(RECORDED DATA begins)
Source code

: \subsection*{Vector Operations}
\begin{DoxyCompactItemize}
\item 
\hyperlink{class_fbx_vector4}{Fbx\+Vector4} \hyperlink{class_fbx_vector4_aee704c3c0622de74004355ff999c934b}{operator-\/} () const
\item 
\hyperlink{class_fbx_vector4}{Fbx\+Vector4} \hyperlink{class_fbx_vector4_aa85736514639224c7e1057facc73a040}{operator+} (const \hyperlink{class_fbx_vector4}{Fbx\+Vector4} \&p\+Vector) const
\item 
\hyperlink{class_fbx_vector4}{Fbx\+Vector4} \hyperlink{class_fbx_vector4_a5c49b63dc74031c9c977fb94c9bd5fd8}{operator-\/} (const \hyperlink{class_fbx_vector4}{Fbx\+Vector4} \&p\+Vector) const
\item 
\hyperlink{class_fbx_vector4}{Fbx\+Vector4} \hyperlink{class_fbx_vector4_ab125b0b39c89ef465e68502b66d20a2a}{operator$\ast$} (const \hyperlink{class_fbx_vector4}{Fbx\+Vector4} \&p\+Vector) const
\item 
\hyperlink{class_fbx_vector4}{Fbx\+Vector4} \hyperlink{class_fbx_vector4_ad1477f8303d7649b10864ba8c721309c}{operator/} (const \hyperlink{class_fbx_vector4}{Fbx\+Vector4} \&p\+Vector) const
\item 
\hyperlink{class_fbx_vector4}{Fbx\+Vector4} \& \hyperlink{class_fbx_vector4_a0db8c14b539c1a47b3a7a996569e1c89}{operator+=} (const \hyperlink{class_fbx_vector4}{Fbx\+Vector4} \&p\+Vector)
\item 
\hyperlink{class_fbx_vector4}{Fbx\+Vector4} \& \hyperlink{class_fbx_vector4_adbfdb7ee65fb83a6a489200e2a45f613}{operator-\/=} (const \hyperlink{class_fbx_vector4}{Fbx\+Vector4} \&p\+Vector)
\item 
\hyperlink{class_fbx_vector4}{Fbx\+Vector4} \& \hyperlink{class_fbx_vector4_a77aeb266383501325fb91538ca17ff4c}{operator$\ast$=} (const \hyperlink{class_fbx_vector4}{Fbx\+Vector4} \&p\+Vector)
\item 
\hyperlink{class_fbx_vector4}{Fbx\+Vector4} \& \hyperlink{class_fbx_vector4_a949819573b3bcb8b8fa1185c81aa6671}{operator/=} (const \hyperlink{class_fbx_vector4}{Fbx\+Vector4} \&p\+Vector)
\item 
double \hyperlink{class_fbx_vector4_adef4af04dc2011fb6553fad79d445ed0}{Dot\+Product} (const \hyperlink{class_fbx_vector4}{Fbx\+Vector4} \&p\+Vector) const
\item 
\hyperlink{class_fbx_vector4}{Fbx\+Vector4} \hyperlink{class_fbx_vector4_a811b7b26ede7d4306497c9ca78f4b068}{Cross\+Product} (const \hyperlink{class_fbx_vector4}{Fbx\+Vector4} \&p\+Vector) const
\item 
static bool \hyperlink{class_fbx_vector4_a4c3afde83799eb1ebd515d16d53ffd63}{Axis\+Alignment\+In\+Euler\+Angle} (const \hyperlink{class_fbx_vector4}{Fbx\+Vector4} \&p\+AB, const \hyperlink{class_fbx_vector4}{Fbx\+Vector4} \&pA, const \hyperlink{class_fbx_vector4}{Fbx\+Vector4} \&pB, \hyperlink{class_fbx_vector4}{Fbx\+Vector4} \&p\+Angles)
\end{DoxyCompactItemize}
(RECORDED DATA ends)
**PROMPT**. Using the same words as the original, repeat the records above.

**PROBLEM SOLUTION**.
Source code

: \subsection*{Vector Operations}
\begin{DoxyCompactItemize}
\item 
\hyperlink{class_fbx_vector4}{Fbx\+Vector4} \hyperlink{class_fbx_vector4_aee704c3c0622de74004355ff999c934b}{operator-\/} () const
\item 
\hyperlink{class_fbx_vector4}{Fbx\+Vector4} \hyperlink{class_fbx_vector4_aa85736514639224c7e1057facc73a040}{operator+} (const \hyperlink{class_fbx_vector4}{Fbx\+Vector4} \&p\+Vector) const
\item 
\hyperlink{class_fbx_vector4}{Fbx\+Vector4} \hyperlink{class_fbx_vector4_a5c49b63dc74031c9c977fb94c9bd5fd8}{operator-\/} (const \hyperlink{class_fbx_vector4}{Fbx\+Vector4} \&p\+Vector) const
\item 
\hyperlink{class_fbx_vector4}{Fbx\+Vector4} \hyperlink{class_fbx_vector4_ab125b0b39c89ef465e68502b66d20a2a}{operator$\ast$} (const \hyperlink{class_fbx_vector4}{Fbx\+Vector4} \&p\+Vector) const
\item 
\hyperlink{class_fbx_vector4}{Fbx\+Vector4} \hyperlink{class_fbx_vector4_ad1477f8303d7649b10864ba8c721309c}{operator/} (const \hyperlink{class_fbx_vector4}{Fbx\+Vector4} \&p\+Vector) const
\item 
\hyperlink{class_fbx_vector4}{Fbx\+Vector4} \& \hyperlink{class_fbx_vector4_a0db8c14b539c1a47b3a7a996569e1c89}{operator+=} (const \hyperlink{class_fbx_vector4}{Fbx\+Vector4} \&p\+Vector)
\item 
\hyperlink{class_fbx_vector4}{Fbx\+Vector4} \& \hyperlink{class_fbx_vector4_adbfdb7ee65fb83a6a489200e2a45f613}{operator-\/=} (const \hyperlink{class_fbx_vector4}{Fbx\+Vector4} \&p\+Vector)
\item 
\hyperlink{class_fbx_vector4}{Fbx\+Vector4} \& \hyperlink{class_fbx_vector4_a77aeb266383501325fb91538ca17ff4c}{operator$\ast$=} (const \hyperlink{class_fbx_vector4}{Fbx\+Vector4} \&p\+Vector)
\item 
\hyperlink{class_fbx_vector4}{Fbx\+Vector4} \& \hyperlink{class_fbx_vector4_a949819573b3bcb8b8fa1185c81aa6671}{operator/=} (const \hyperlink{class_fbx_vector4}{Fbx\+Vector4} \&p\+Vector)
\item 
double \hyperlink{class_fbx_vector4_adef4af04dc2011fb6553fad79d445ed0}{Dot\+Product} (const \hyperlink{class_fbx_vector4}{Fbx\+Vector4} \&p\+Vector) const
\item 
\hyperlink{class_fbx_vector4}{Fbx\+Vector4} \hyperlink{class_fbx_vector4_a811b7b26ede7d4306497c9ca78f4b068}{Cross\+Product} (const \hyperlink{class_fbx_vector4}{Fbx\+Vector4} \&p\+Vector) const
\item 
static bool \hyperlink{class_fbx_vector4_a4c3afde83799eb1ebd515d16d53ffd63}{Axis\+Alignment\+In\+Euler\+Angle} (const \hyperlink{class_fbx_vector4}{Fbx\+Vector4} \&p\+AB, const \hyperlink{class_fbx_vector4}{Fbx\+Vector4} \&pA, const \hyperlink{class_fbx_vector4}{Fbx\+Vector4} \&pB, \hyperlink{class_fbx_vector4}{Fbx\+Vector4} \&p\+Angles)
\end{DoxyCompactItemize}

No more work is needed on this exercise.